Week 17 - LLM Inference, the KV-Cache, Attention Math¶

17.1 Conceptual Core¶

LLM inference has two distinct phases:
Prefill: process all input tokens in parallel. Compute-bound (a big matmul). Latency dominated by sequence length × hidden dim.
Decode: generate tokens one at a time, each requiring a forward pass attending to all previous tokens. Severely memory-bound. Latency dominated by reading model weights + KV-cache from HBM.
The KV-cache: at decode step t, the model needs all previous keys and values to attend to. Recomputing them every step is O(t²). Caching them is O(t). The cache is large: for a 70B model with 8K context, ~10 GB per request.
Why decode is memory-bound: each generated token reads ~70 GB of weights and ~10 GB of KV-cache → ~80 GB from HBM. At ~3 TB/s HBM, that's ~25 ms minimum, regardless of compute. This is why decode rarely uses tensor cores efficiently.
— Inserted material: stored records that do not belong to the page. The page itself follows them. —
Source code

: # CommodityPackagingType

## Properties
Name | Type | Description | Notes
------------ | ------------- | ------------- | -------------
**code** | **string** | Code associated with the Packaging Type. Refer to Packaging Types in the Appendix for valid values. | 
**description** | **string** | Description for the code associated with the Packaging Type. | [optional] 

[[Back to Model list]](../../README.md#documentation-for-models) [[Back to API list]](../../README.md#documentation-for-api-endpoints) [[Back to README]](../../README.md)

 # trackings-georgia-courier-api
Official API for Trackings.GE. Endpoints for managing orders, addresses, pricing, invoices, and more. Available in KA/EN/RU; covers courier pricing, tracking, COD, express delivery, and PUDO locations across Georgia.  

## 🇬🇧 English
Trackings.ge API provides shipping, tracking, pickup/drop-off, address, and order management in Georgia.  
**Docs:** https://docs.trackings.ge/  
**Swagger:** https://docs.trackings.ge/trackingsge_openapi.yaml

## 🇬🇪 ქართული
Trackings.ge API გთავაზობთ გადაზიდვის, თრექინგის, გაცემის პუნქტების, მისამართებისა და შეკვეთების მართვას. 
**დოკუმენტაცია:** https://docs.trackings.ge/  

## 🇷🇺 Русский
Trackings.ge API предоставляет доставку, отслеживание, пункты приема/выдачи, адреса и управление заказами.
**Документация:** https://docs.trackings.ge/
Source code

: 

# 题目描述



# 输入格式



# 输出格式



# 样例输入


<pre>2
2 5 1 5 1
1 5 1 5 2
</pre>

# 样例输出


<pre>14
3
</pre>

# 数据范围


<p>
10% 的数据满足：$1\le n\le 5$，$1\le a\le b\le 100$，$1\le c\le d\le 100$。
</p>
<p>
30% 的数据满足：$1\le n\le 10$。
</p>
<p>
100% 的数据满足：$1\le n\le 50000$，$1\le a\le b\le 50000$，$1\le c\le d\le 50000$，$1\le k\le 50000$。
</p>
Standard attention: O = softmax(QK^T / √d_k) V. For a single decode step on the t-th token, Q is (1, d), K and V are (t, d).
The KV-cache layout matters:
`(num_layers, 2, batch, num_heads, max_seq_len, head_dim) - naive contiguous. Wasteful: pre-allocates max_seq_len for every request even short ones.
Paged (vLLM): (num_layers, 2, num_blocks, num_heads, block_size, head_dim) plus per-request page tables. Fragmentation gone; sharing across requests possible (prefix caching).
FlashAttention (Dao et al., 2022 → v3 by 2024): tiles attention so the K/V never materialize a full t×t score matrix. Streaming: process Q in chunks, online softmax. Reduces HBM access from O(t²) to O(t·d). Critical for long contexts.
Multi-Query Attention (MQA) and Grouped-Query Attention (GQA): share K/V heads across query heads. MQA: 1 KV head per layer (8× shrinkage on Llama-2-70B style). GQA: groups (e.g., 8 KV heads shared across 64 query heads). Modern open models (Llama-3, Qwen) all use GQA.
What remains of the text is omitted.